# Color Management



## Phil2k (Jun 10, 2012)

I am having difficulty reproducing the same saturation levels in JPEG after post-editing and saving. Basically, the final version of my picture saved into JPEG loses a lot of the saturation. Interestingly if I open the saved JPEG into my HDR software (the same software I used to edit the picture) the picture looks how I intended it to, but when I open it in any other photo viewer the same JPEG loses much of its color.

I believe this is a color management issue and that some of my devices are using different color spaces, but I have no idea how to remedy this problem as I have never adjusted my color settings before. When I check the color space being used by my HDR software I see that it is the exact same one that my monitor uses, so what gives?

Thanks in advance.


----------



## KmH (Jun 10, 2012)

Hopefully you understand JPEG has as limited a bit-depth as it gets, just 8-bits per color channel.
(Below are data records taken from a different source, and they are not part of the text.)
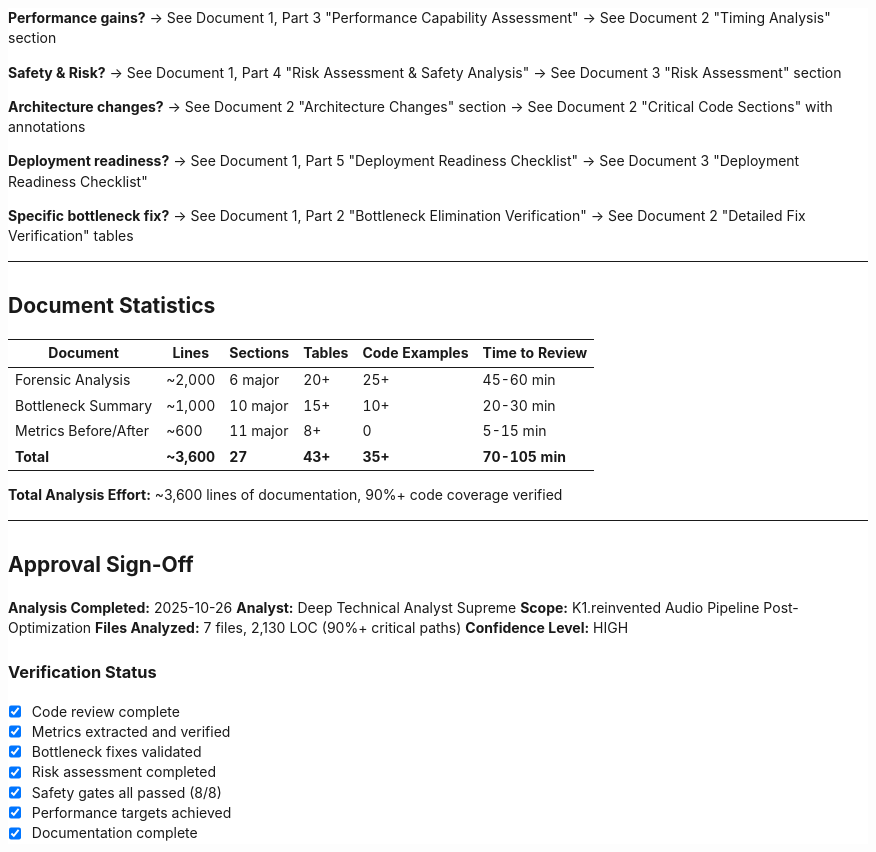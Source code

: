 **Performance gains?**
→ See Document 1, Part 3 "Performance Capability Assessment"
→ See Document 2 "Timing Analysis" section

**Safety & Risk?**
→ See Document 1, Part 4 "Risk Assessment & Safety Analysis"
→ See Document 3 "Risk Assessment" section

**Architecture changes?**
→ See Document 2 "Architecture Changes" section
→ See Document 2 "Critical Code Sections" with annotations

**Deployment readiness?**
→ See Document 1, Part 5 "Deployment Readiness Checklist"
→ See Document 3 "Deployment Readiness Checklist"

**Specific bottleneck fix?**
→ See Document 1, Part 2 "Bottleneck Elimination Verification"
→ See Document 2 "Detailed Fix Verification" tables

---

## Document Statistics

| Document | Lines | Sections | Tables | Code Examples | Time to Review |
|----------|-------|----------|--------|----------------|-----------------|
| Forensic Analysis | ~2,000 | 6 major | 20+ | 25+ | 45-60 min |
| Bottleneck Summary | ~1,000 | 10 major | 15+ | 10+ | 20-30 min |
| Metrics Before/After | ~600 | 11 major | 8+ | 0 | 5-15 min |
| **Total** | **~3,600** | **27** | **43+** | **35+** | **70-105 min** |

**Total Analysis Effort:** ~3,600 lines of documentation, 90%+ code coverage verified

---

## Approval Sign-Off

**Analysis Completed:** 2025-10-26
**Analyst:** Deep Technical Analyst Supreme
**Scope:** K1.reinvented Audio Pipeline Post-Optimization
**Files Analyzed:** 7 files, 2,130 LOC (90%+ critical paths)
**Confidence Level:** HIGH

### Verification Status
- [x] Code review complete
- [x] Metrics extracted and verified
- [x] Bottleneck fixes validated
- [x] Risk assessment completed
- [x] Safety gates all passed (8/8)
- [x] Performance targets achieved
- [x] Documentation complete
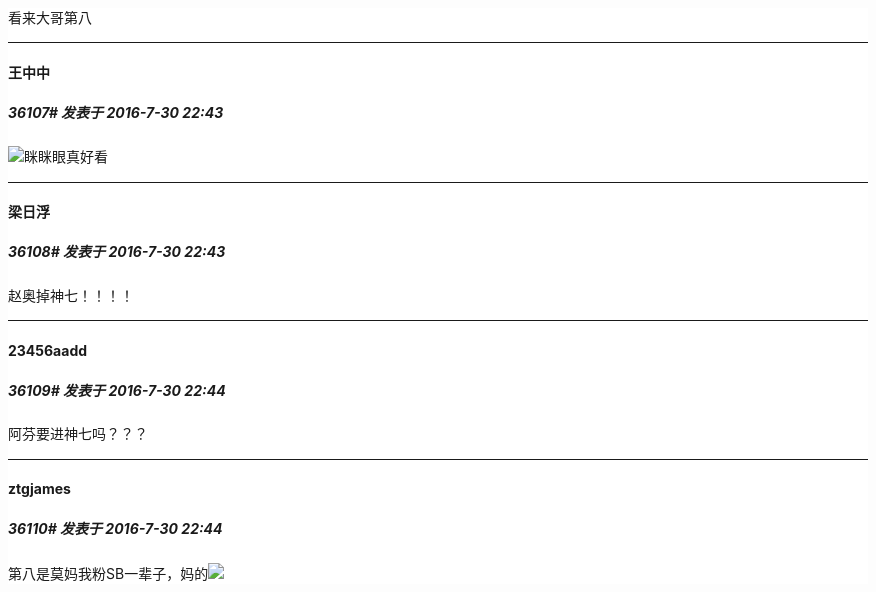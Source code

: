 


看来大哥第八







*****

####  王中中  
##### 36107#       发表于 2016-7-30 22:43



<img src="https://static.saraba1st.com/image/smiley/normal/048.jpg" referrerpolicy="no-referrer">眯眯眼真好看







*****

####  梁日浮  
##### 36108#       发表于 2016-7-30 22:43




赵奥掉神七！！！！







*****

####  23456aadd  
##### 36109#       发表于 2016-7-30 22:44




阿芬要进神七吗？？？







*****

####  ztgjames  
##### 36110#       发表于 2016-7-30 22:44




第八是莫妈我粉SB一辈子，妈的<img src="https://static.saraba1st.com/image/smiley/face/172.gif" referrerpolicy="no-referrer">


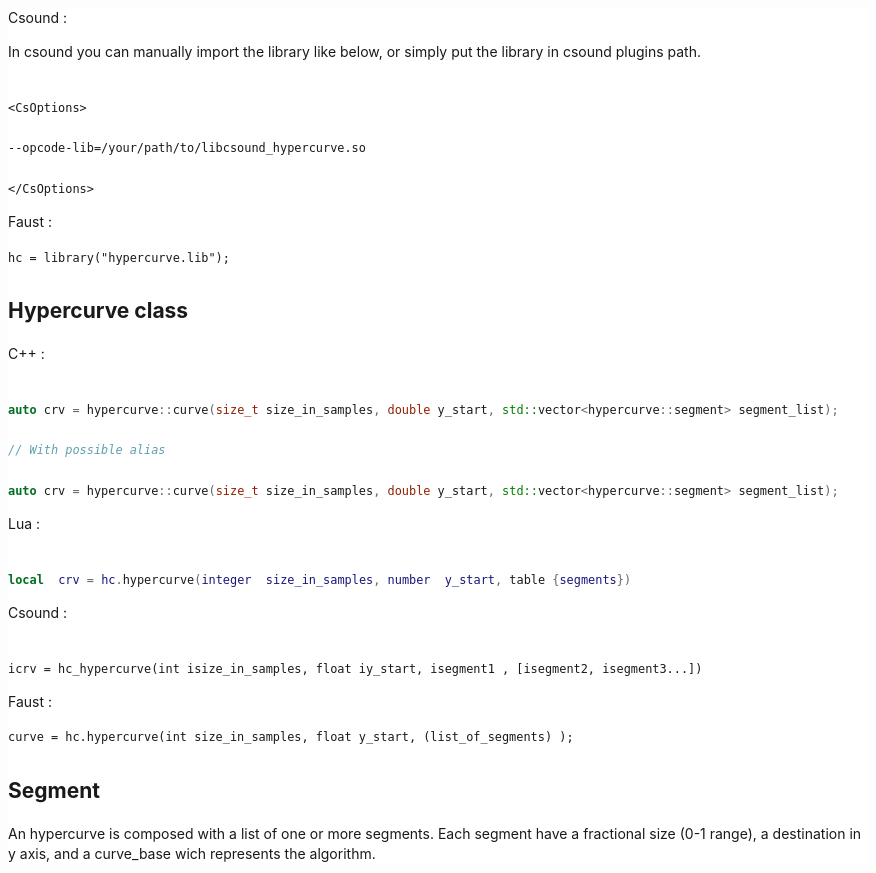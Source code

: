 Csound :

In csound you can manually import the library like below, or simply put the library in csound plugins path.

```Csound

<CsOptions>

--opcode-lib=/your/path/to/libcsound_hypercurve.so

</CsOptions>
```

Faust : 
```
hc = library("hypercurve.lib");
```
  
## Hypercurve class

C++ :

```c++

auto crv = hypercurve::curve(size_t size_in_samples, double y_start, std::vector<hypercurve::segment> segment_list);

// With possible alias

auto crv = hypercurve::curve(size_t size_in_samples, double y_start, std::vector<hypercurve::segment> segment_list);

```
Lua :

```Lua

local  crv = hc.hypercurve(integer  size_in_samples, number  y_start, table {segments})
```

Csound :

```Csound

icrv = hc_hypercurve(int isize_in_samples, float iy_start, isegment1 , [isegment2, isegment3...])
```

Faust : 
```
curve = hc.hypercurve(int size_in_samples, float y_start, (list_of_segments) );
```

## Segment

An hypercurve is composed with a list of one or more segments. Each segment have a fractional size (0-1 range), a destination in y axis, and a curve_base wich represents the algorithm.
That's only 256 gradations of tone per channel.

What application do you use to edit, what color space do you edit in, and what file type do you edit in.

Raw, can be 8-bit or 16-bit. Lightroom's default edit color space in it's Develope module is ProPhoto RGB.
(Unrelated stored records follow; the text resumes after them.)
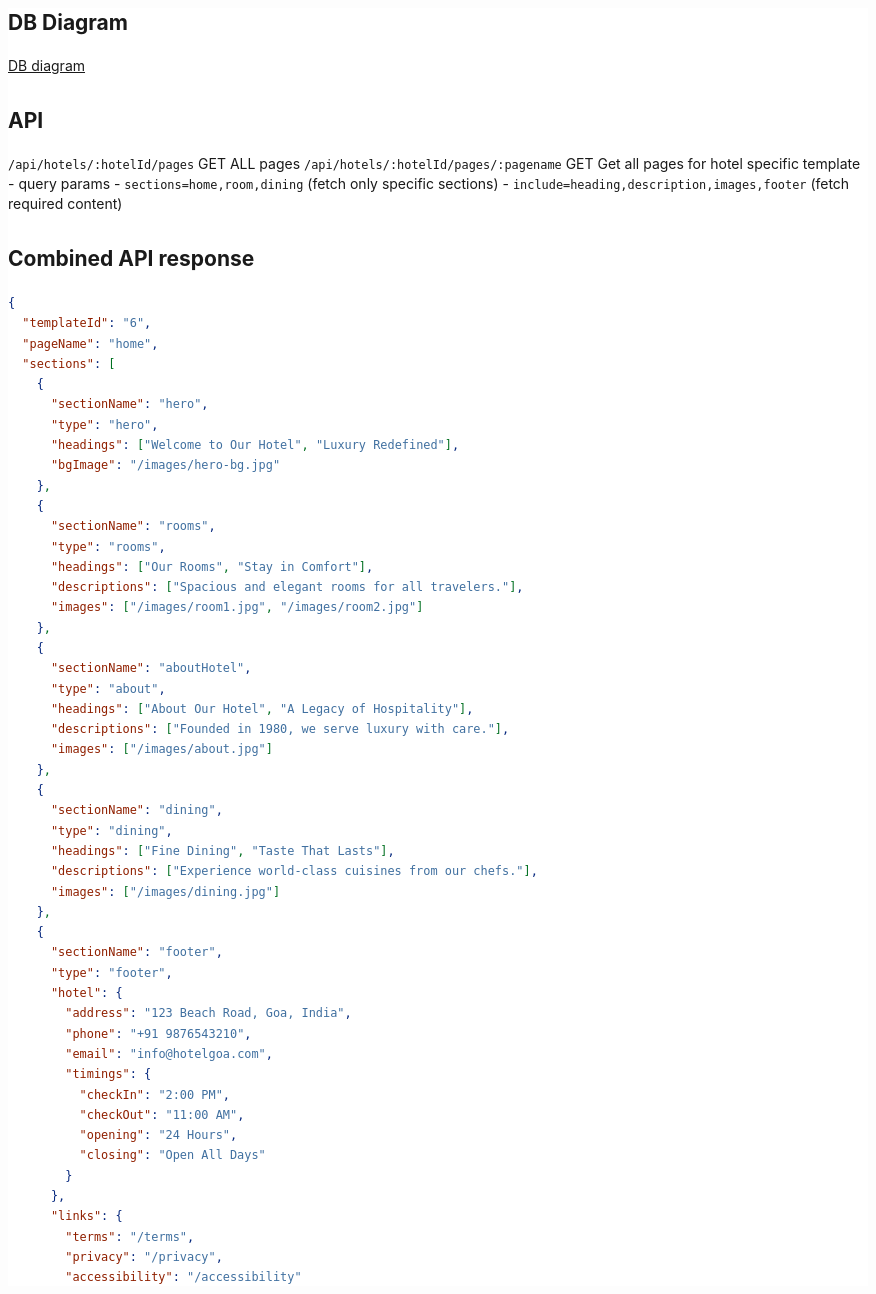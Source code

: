 ## DB Diagram
[DB diagram](https://dbdiagram.io/d/website_template_2-68e7a6f5d2b621e4220dbfe6)

## API

`/api/hotels/:hotelId/pages`            GET      ALL pages
`/api/hotels/:hotelId/pages/:pagename`  GET      Get all pages for hotel specific template
    - query params
        - `sections=home,room,dining`               (fetch only specific sections)
        - `include=heading,description,images,footer` (fetch required content)

## Combined API response
```JSON
{
  "templateId": "6",
  "pageName": "home",
  "sections": [
    {
      "sectionName": "hero",
      "type": "hero",
      "headings": ["Welcome to Our Hotel", "Luxury Redefined"],
      "bgImage": "/images/hero-bg.jpg"
    },
    {
      "sectionName": "rooms",
      "type": "rooms",
      "headings": ["Our Rooms", "Stay in Comfort"],
      "descriptions": ["Spacious and elegant rooms for all travelers."],
      "images": ["/images/room1.jpg", "/images/room2.jpg"]
    },
    {
      "sectionName": "aboutHotel",
      "type": "about",
      "headings": ["About Our Hotel", "A Legacy of Hospitality"],
      "descriptions": ["Founded in 1980, we serve luxury with care."],
      "images": ["/images/about.jpg"]
    },
    {
      "sectionName": "dining",
      "type": "dining",
      "headings": ["Fine Dining", "Taste That Lasts"],
      "descriptions": ["Experience world-class cuisines from our chefs."],
      "images": ["/images/dining.jpg"]
    },
    {
      "sectionName": "footer",
      "type": "footer",
      "hotel": {
        "address": "123 Beach Road, Goa, India",
        "phone": "+91 9876543210",
        "email": "info@hotelgoa.com",
        "timings": {
          "checkIn": "2:00 PM",
          "checkOut": "11:00 AM",
          "opening": "24 Hours",
          "closing": "Open All Days"
        }
      },
      "links": {
        "terms": "/terms",
        "privacy": "/privacy",
        "accessibility": "/accessibility"
```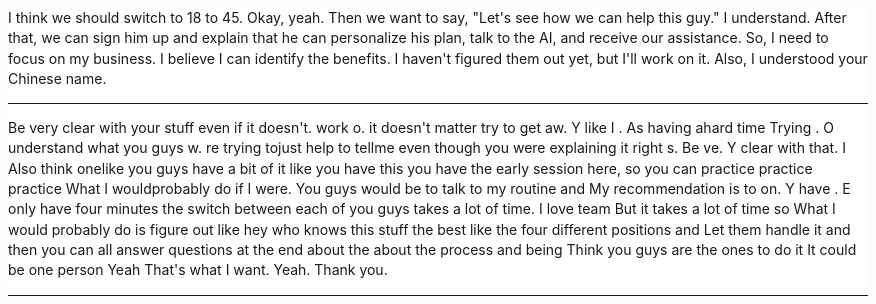 I think we should switch to 18 to 45. Okay, yeah. Then we want to say, "Let's see how we can help this guy." I understand. After that, we can sign him up and explain that he can personalize his plan, talk to the AI, and receive our assistance. So, I need to focus on my business. I believe I can identify the benefits. I haven't figured them out yet, but I'll work on it. Also, I understood your Chinese name.

---

Be very clear with your stuff even if it doesn't. work o. it doesn't matter try to get aw. Y like I . As having ahard time Trying . O understand what you guys w. re trying tojust help to tellme even though you were explaining it right s. Be ve. Y clear with that. I Also think onelike you guys have a bit of it like you have this you have the early session here, so you can practice practice practice What I wouldprobably do if I were. You guys would be to talk to my routine and My recommendation is to on. Y have . E only have four minutes the switch between each of you guys takes a lot of time. I love team But it takes a lot of time so What I would probably do is figure out like hey who knows this stuff the best like the four different positions and Let them handle it and then you can all answer questions at the end about the about the process and being Think you guys are the ones to do it It could be one person Yeah That's what I want. Yeah. Thank you.

---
in fact, image editing experts recommend editing in the ProPhoto RGB colorspace, and then setting the image color profile baised on the intended output - sRGB for web and web devices, and for print, the colorspace the printer or print lab wants.


----------



## Phil2k (Jun 10, 2012)

Thanks Keith.

I edit using Oloneo's HDR PhotoEngine and I edit RAW files taken with my Canon T2i.


----------



## Ysarex (Jun 10, 2012)

Is your monitor calibrated? Oloneo looks for a profile for your display and it uses that profile once it finds it to make adjustments to how it displays your photos inside the work environment. Without more info, I'm going to start by suspecting that Oloneo is reading a generic ICC profile for your display and that's the root of your problem. More info and we can narrow it down. Is your monitor calibrated and profiled? With what and is Oloneo using that profile?

Joe


----------



## Phil2k (Jun 10, 2012)

Oloneo uses the same color space as my monitor - VX2450_SERIES.ICM

I have never calibrated my monitor. I see in the color management section of the control panel there is an option to do this, I guess I should do this?
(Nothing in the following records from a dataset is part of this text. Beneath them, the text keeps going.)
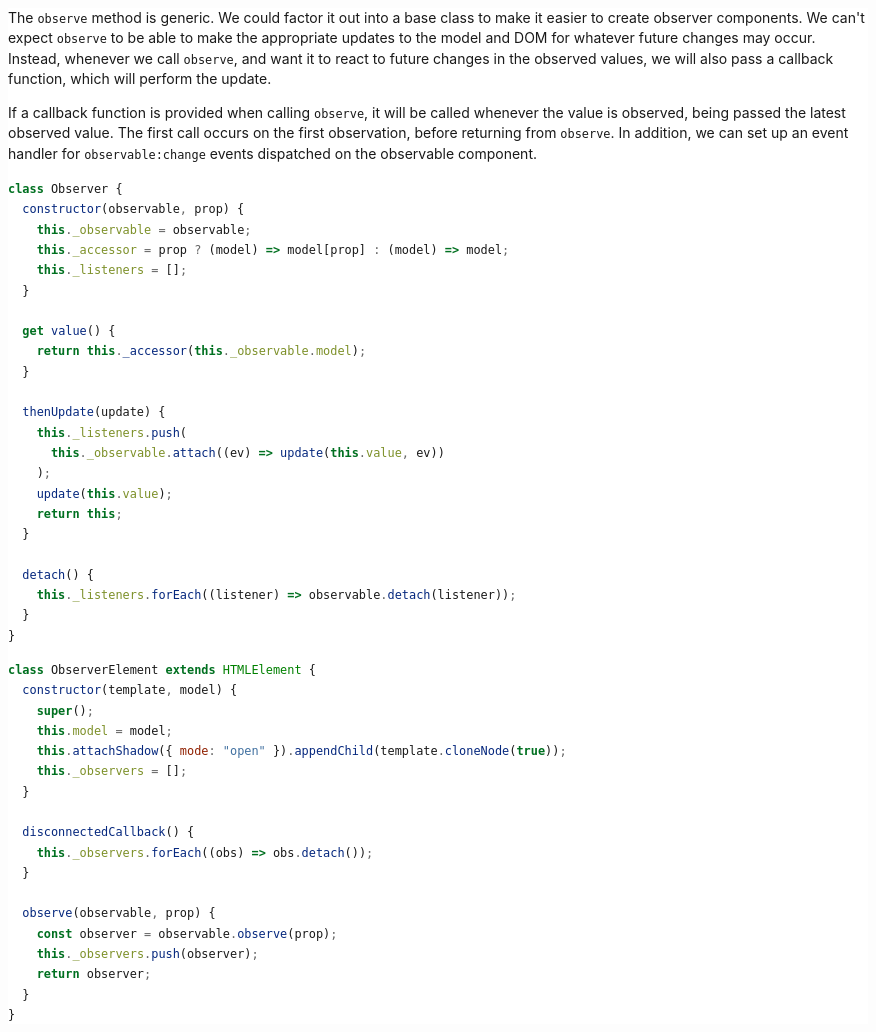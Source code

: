 The `observe` method is generic.
We could factor it out into a base class to make it easier
to create observer components.
We can't expect `observe` to be able to make the appropriate updates to the model and DOM
for whatever future changes may occur.
Instead, whenever we call `observe`,
and want it to react to future changes in the observed values,
we will also pass a callback function,
which will perform the update.

If a callback function is provided when calling `observe`,
it will be called whenever the value is observed,
being passed the latest observed value.
The first call occurs on the first observation,
before returning from `observe`.
In addition, we can set up an event handler for
`observable:change` events dispatched on the observable component.

```js
class Observer {
  constructor(observable, prop) {
    this._observable = observable;
    this._accessor = prop ? (model) => model[prop] : (model) => model;
    this._listeners = [];
  }

  get value() {
    return this._accessor(this._observable.model);
  }

  thenUpdate(update) {
    this._listeners.push(
      this._observable.attach((ev) => update(this.value, ev))
    );
    update(this.value);
    return this;
  }

  detach() {
    this._listeners.forEach((listener) => observable.detach(listener));
  }
}
```

```js
class ObserverElement extends HTMLElement {
  constructor(template, model) {
    super();
    this.model = model;
    this.attachShadow({ mode: "open" }).appendChild(template.cloneNode(true));
    this._observers = [];
  }

  disconnectedCallback() {
    this._observers.forEach((obs) => obs.detach());
  }

  observe(observable, prop) {
    const observer = observable.observe(prop);
    this._observers.push(observer);
    return observer;
  }
}
```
I have read at a few websites that calibration devices are a con.


----------



## Ysarex (Jun 10, 2012)

Phil2k said:


> Oloneo uses the same color space as my monitor - VX2450_SERIES.ICM
> 
> I have never calibrated my monitor. I see in the color management section of the control panel there is an option to do this, I guess I should do this?
> 
> I have read at a few websites that calibration devices are a con.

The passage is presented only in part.